Written by jouva the 29 Feb 08 at 07:25.
Category: System.
Related project:
Nothing/Others.
Status: New
Rationale
I've found myself several times needing to manually edit a file in /etc for a package that has no front end, or otherwise needing to edit a root-owned file. It would be very nice to allow for gedit to prompt for administrative password, or have the ability to see that a file is not owned by you and allow one to choose to edit as an admin, thus gksudo'ing it.
if you open a terminal and type in 'sudo gedit', I think you'll be happy to find that you can browse and open files using gedit as a privileged user. Perhaps if we could right click on an app however and say open as administrator and then have it prompt for password.

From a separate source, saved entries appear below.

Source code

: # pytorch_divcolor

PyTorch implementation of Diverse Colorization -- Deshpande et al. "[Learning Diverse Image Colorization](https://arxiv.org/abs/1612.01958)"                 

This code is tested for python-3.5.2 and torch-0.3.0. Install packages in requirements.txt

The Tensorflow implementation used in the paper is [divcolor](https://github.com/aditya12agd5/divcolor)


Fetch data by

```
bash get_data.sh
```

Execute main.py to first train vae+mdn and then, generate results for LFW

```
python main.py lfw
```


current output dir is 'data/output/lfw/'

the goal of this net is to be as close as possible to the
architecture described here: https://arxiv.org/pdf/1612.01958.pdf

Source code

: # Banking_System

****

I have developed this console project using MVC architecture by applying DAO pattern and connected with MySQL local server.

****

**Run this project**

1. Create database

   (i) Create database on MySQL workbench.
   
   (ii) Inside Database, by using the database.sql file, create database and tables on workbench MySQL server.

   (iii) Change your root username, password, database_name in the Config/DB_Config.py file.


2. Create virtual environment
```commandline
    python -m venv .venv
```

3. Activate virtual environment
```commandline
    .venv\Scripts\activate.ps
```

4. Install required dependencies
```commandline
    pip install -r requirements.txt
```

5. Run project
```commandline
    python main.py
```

I voted this down as it shouldn't be necessary specifically for gedit. But it might be useful to have a more general way to run programs as root from the GUI.
Things like nautilus-gksu are nasty hacks because they mean the whole application (in this case, Gedit) runs as root, which Policykit is powerful and flexible enough to avoid.
The most sensible implementation (for Gedit) will be that you open a text file (which you don't have write permissions for) in Nautilus with an unprivileged Gedit, make some changes to it, hit save and then Gedit will give you a Policykit authentication box to allow it to gain the privileges necessary to save the file. This means that the application runs as a normal user and only gains privileges where necessary.
For those who don't know, Policykit is a tool that asks for the password when needed. For instance, Synaptic uses it. If you run Synaptic, you wouldn't need to run gksudo syaptic, because Policykit knows when the password is needed. I hope this will be integrated in both nautilus and gedit.